Confronting the inequalities, poverty, and deprivation causing many baby deaths head-on must be a priority says the Royal College of Midwives (RCM), responding to the publication of a new MBRRACE report published yesterday.
Zeenath Uddin, Head of Quality and Safety at the Royal College of Midwives, said:
“Despite maternity services making incredible efforts to reduce stillbirths, babies are still dying simply because their mothers come from a particular ethnic group or because of where they live. In the UK in 2020 this is a national scandal that must be tackled head-on. The safety of the mothers and babies in our maternity services must be in the DNA of everyone involved in their wellbeing, not just those in maternity units, but Government and policymakers too. We must support and care for the women most at risk of losing their baby much better, and learn from every death to reduce the chances of it happening again to somebody else. Anything less is failing women, their babies, and their families.”
The report found that stillbirth rates for black babies are over twice those for white babies, with lower, but still high, rates for Asian babies.
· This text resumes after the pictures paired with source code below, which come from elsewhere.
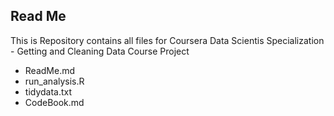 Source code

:## Read Me

This is Repository contains all files for Coursera Data Scientis Specialization - Getting and Cleaning Data Course Project

 * ReadMe.md
 * run_analysis.R
 * tidydata.txt
 * CodeBook.md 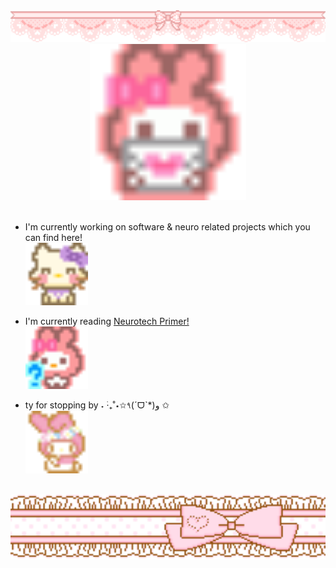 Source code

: <div align="center">
  <img src="./img/banner1.gif" width="800"><br>
</div>

<div align="center">
  <img src="./img/welcome.gif" width="250"><br>
</div>

<br>

- I'm currently working on software & neuro related projects which you can find here!<br>
  <img src="./img/nodnod.gif" width="100">

- I'm currently reading [Neurotech Primer!](https://www.goodreads.com/book/show/59784109-the-neurotech-primer)<br>
  <img src="./img/wonder.gif" width="100">

- ty for stopping by ˖ ࣪‧₊˚⋆✩٩(ˊᗜˋ*)و ✩<br>
  <img src="./img/bye.gif" width="100">

<br>

<div align="center">
  <img src="./img/bannerbottom.gif" width="800">
</div>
Rates of deaths of babies in these groups are also falling more slowly than for white babies. It also says that women living in the most deprived areas are at an 80% higher risk of stillbirth and neonatal death than women living in the least deprived areas.
Zeenath Uddin added, “Maternity and health services cannot though do this alone, fantastic as their efforts are. They are at the sharp end of a problem in our society which begins long before these women become pregnant, and which needs massive and widespread attention to our housing and benefits system and much more. Every death is a bereaved mother and family, and every death is one which perhaps could have been prevented.”